Data records
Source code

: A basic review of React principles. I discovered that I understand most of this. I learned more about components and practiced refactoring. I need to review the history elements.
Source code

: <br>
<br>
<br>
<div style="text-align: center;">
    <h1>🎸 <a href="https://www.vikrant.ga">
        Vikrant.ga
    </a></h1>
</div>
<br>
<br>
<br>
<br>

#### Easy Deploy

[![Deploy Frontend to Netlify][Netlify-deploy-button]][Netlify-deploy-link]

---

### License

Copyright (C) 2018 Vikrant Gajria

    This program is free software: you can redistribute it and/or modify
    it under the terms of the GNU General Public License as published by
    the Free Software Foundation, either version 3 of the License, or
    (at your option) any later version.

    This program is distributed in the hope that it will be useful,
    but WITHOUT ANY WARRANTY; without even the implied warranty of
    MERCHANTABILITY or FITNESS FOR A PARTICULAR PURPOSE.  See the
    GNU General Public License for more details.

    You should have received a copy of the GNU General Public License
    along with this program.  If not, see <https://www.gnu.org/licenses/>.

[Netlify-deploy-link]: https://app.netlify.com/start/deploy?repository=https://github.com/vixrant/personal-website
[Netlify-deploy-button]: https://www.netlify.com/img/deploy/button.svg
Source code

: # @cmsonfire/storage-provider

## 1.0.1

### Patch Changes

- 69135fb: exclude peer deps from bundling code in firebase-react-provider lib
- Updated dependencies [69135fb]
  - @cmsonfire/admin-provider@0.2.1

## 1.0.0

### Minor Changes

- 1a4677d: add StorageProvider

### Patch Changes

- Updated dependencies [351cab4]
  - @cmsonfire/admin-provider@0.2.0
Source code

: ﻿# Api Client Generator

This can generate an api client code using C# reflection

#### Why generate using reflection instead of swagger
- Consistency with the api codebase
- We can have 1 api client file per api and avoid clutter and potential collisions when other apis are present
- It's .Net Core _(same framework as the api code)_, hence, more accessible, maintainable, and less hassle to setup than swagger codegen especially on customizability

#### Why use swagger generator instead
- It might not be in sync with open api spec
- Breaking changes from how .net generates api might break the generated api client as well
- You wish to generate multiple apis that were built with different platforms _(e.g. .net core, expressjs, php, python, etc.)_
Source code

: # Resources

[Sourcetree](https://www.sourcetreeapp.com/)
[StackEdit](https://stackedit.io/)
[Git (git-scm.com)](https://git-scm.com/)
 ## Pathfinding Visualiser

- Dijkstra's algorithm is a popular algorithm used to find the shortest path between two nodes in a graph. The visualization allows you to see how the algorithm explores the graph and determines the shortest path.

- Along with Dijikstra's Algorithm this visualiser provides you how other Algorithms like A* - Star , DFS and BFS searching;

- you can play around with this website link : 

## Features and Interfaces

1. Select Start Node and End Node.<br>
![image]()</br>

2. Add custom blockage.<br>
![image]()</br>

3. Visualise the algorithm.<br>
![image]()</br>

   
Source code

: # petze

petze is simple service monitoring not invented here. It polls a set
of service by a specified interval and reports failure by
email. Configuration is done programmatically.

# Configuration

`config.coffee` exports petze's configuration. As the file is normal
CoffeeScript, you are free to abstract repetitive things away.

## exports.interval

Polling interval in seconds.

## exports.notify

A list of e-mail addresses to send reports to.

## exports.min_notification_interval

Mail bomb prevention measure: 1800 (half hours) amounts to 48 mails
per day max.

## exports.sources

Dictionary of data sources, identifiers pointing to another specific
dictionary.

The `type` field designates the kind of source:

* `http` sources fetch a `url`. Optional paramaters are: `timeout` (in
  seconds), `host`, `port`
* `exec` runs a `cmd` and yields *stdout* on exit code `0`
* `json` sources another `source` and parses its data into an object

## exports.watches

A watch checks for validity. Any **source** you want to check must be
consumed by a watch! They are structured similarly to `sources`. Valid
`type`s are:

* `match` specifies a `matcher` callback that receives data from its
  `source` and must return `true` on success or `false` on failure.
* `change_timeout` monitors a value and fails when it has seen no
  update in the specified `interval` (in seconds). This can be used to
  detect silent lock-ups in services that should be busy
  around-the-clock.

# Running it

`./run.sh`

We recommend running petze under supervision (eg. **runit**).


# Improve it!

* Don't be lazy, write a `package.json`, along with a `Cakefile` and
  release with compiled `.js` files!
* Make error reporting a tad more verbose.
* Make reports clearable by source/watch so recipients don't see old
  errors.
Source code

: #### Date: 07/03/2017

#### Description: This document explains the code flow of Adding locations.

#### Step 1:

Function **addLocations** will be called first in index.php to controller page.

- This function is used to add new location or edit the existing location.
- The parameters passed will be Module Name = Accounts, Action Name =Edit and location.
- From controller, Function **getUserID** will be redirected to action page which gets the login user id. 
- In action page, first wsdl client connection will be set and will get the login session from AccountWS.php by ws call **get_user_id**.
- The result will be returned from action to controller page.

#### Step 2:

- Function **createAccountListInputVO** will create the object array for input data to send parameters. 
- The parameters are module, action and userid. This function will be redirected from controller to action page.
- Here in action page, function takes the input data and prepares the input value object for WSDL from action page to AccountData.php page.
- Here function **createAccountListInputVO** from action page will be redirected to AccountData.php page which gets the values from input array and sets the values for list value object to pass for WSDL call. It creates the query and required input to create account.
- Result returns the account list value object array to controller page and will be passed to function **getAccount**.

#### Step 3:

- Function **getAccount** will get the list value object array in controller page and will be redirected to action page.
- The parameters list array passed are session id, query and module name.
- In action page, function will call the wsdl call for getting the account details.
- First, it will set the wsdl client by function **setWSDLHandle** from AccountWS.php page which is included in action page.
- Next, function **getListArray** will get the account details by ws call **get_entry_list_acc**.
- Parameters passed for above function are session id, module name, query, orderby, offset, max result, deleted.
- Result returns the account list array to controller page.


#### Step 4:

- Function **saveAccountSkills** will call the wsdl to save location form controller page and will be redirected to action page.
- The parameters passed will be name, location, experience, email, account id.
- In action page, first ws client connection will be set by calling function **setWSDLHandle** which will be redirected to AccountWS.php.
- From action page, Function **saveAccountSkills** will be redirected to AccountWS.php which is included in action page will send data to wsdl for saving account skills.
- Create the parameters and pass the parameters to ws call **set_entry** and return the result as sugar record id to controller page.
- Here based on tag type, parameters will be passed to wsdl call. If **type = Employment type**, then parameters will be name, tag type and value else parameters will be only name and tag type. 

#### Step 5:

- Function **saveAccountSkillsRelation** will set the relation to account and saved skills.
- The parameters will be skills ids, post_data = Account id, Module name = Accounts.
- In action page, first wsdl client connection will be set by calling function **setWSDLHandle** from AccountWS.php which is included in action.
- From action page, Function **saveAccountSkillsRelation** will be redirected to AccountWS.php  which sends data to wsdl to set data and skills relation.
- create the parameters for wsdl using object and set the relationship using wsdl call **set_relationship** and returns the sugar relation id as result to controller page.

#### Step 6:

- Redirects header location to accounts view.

### TASK OBJECTIVE
From the data above, copy every line where "passed" appears.

### RESULT FOR THIS TASK
- The parameters passed will be Module Name = Accounts, Action Name =Edit and location.
- Result returns the account list value object array to controller page and will be passed to function **getAccount**.
- The parameters list array passed are session id, query and module name.
- Parameters passed for above function are session id, module name, query, orderby, offset, max result, deleted.
- The parameters passed will be name, location, experience, email, account id.
- Here based on tag type, parameters will be passed to wsdl call. If **type = Employment type**, then parameters will be name, tag type and value else parameters will be only name and tag type. 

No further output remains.